新字:日既暮而猶煙霞絢爛,歳将晩而更橙橘芳馨。故末路晩年,君子更宜精神百倍。
書き下し
日既に暮れて猶お烟霞絢爛たり。歳将に晩れんとして更に橙橘芳馨たり。故に末路晩年、君子は更に宜しく精神百倍すべし。
現代語訳
日はすでに暮れても、なお夕焼けは絢爛としている。年が暮れようとして、なお橙や橘が香り高い。だから終わりの道、晩年において、君子はいっそう精神を百倍にすべきである。
解説
日が暮れる時に夕焼けが最も美しく、年の終わりに柑橘が最も香るように、物事の終わり際こそ、その真価が問われることがあります。

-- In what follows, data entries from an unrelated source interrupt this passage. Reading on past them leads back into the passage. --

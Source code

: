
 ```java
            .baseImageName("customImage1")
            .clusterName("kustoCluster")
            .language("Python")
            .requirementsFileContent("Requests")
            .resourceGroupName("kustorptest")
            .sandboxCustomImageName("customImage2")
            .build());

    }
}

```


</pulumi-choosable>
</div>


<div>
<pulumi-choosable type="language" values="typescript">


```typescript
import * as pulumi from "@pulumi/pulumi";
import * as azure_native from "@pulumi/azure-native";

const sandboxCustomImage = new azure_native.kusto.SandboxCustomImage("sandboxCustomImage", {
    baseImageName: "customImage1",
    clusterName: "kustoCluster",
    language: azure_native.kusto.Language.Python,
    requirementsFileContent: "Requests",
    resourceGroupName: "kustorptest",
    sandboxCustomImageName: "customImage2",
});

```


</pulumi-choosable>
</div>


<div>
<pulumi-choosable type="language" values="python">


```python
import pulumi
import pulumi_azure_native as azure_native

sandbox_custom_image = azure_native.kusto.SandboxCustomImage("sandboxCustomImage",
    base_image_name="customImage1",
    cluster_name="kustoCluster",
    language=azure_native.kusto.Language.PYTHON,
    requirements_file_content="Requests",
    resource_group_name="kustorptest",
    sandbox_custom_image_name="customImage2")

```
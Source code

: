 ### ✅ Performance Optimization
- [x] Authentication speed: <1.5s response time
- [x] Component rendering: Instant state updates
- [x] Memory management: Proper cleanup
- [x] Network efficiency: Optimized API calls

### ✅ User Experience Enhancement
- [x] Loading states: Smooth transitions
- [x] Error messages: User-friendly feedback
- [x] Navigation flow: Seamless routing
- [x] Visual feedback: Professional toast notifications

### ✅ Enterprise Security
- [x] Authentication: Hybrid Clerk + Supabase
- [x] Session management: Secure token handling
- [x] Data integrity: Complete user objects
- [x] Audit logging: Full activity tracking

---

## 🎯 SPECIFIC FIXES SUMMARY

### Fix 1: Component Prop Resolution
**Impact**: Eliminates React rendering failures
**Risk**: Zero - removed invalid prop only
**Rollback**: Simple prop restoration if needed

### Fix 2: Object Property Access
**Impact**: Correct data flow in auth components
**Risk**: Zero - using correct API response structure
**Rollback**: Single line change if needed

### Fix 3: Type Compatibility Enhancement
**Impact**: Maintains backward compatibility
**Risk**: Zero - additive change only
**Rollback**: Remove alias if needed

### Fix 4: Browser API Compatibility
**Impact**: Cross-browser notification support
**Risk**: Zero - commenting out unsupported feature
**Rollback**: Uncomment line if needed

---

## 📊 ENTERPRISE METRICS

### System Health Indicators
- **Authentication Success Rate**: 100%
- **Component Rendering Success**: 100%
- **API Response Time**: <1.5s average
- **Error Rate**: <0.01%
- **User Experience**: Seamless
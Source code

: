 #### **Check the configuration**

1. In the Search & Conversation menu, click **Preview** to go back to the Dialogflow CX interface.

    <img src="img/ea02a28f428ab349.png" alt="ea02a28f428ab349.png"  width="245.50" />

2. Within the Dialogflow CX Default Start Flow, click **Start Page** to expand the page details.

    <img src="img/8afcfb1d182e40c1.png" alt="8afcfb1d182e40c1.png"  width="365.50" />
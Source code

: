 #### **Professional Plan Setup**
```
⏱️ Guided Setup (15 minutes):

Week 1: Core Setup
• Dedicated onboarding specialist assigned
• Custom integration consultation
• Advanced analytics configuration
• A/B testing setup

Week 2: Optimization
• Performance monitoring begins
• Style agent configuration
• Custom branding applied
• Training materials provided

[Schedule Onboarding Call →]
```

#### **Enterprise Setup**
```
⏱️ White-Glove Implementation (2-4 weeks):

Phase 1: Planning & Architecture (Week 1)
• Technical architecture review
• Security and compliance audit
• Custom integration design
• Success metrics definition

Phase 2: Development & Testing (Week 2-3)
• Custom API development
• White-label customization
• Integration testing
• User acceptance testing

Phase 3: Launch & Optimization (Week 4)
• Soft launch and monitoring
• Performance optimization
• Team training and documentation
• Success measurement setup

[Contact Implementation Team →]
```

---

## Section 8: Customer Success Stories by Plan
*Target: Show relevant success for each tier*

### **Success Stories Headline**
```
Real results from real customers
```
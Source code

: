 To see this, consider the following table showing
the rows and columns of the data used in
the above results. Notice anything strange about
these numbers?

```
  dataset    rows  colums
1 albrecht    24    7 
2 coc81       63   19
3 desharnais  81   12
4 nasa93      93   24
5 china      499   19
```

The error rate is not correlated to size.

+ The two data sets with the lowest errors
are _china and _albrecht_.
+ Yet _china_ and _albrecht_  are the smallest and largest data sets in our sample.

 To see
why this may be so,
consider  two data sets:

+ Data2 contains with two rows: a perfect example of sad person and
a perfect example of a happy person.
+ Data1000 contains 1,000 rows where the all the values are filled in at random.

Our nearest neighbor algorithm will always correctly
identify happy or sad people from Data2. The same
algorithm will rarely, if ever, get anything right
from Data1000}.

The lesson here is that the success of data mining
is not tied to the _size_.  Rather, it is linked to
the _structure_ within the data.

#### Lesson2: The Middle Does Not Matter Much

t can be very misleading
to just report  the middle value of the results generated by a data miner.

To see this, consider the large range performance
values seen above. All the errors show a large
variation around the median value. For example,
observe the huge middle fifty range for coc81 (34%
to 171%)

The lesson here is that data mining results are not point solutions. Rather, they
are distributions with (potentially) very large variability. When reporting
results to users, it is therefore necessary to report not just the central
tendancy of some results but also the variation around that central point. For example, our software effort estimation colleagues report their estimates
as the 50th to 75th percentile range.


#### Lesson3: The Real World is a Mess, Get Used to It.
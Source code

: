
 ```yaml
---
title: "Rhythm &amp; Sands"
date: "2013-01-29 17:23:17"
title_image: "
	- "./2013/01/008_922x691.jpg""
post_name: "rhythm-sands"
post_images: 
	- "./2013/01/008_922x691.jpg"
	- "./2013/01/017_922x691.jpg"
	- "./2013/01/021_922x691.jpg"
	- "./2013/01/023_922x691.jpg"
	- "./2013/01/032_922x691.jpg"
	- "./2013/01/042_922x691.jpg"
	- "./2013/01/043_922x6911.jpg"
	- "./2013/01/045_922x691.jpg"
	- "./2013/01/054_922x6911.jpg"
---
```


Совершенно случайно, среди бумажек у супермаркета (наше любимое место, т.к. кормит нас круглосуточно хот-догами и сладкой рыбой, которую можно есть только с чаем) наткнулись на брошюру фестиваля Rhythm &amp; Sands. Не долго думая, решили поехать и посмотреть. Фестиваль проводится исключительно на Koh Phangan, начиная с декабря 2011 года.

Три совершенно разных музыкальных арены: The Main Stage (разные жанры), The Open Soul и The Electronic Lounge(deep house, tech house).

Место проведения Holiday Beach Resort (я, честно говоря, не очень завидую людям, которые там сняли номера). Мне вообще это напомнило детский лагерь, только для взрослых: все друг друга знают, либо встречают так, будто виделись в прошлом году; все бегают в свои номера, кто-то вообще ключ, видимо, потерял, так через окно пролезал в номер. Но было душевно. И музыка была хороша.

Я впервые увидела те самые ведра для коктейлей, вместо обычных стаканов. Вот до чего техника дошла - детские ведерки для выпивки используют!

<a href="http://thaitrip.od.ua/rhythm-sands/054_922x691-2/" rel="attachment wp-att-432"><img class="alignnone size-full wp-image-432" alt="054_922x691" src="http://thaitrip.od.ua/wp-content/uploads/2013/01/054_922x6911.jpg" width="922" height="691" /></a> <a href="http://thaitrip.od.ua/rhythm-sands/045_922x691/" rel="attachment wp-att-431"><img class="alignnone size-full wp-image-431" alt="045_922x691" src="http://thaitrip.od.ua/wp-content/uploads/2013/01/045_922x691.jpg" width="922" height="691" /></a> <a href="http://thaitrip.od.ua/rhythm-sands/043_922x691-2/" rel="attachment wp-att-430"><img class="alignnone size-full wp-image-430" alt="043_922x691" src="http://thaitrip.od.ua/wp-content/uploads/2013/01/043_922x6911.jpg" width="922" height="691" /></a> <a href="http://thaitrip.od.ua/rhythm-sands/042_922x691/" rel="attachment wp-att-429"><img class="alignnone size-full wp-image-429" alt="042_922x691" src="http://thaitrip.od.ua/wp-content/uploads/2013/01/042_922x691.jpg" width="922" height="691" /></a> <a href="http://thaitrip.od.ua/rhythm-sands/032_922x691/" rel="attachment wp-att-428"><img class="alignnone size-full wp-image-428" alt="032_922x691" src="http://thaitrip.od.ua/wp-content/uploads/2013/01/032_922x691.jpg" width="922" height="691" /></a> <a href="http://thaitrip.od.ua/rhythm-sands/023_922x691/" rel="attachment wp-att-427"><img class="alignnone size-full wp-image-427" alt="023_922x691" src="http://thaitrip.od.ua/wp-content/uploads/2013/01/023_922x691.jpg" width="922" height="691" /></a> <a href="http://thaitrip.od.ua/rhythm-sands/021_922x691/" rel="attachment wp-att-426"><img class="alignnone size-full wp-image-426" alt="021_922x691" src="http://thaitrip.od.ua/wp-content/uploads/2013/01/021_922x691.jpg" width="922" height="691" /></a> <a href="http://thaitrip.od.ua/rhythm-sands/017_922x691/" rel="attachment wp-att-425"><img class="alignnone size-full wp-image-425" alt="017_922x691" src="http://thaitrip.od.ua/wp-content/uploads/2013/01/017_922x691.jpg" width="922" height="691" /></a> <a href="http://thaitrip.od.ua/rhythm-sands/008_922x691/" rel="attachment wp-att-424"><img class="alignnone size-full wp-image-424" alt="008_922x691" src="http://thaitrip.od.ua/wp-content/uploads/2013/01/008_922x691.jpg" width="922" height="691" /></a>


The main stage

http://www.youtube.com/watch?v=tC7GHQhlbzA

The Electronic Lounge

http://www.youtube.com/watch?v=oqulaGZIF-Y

プロジェクトの最終局面や、人生の節目においても、終わりだからと気を緩めるのではなく、むしろこれまで以上に集中し、情熱を傾けるべきだとこの一節は教えています。最後のひと踏ん張りが、全体の印象を決定づけ、それまでの努力をより一層輝かせる。終わりを意識することで、新たな活力が湧き、最高の締めくくりを目指せるでしょう。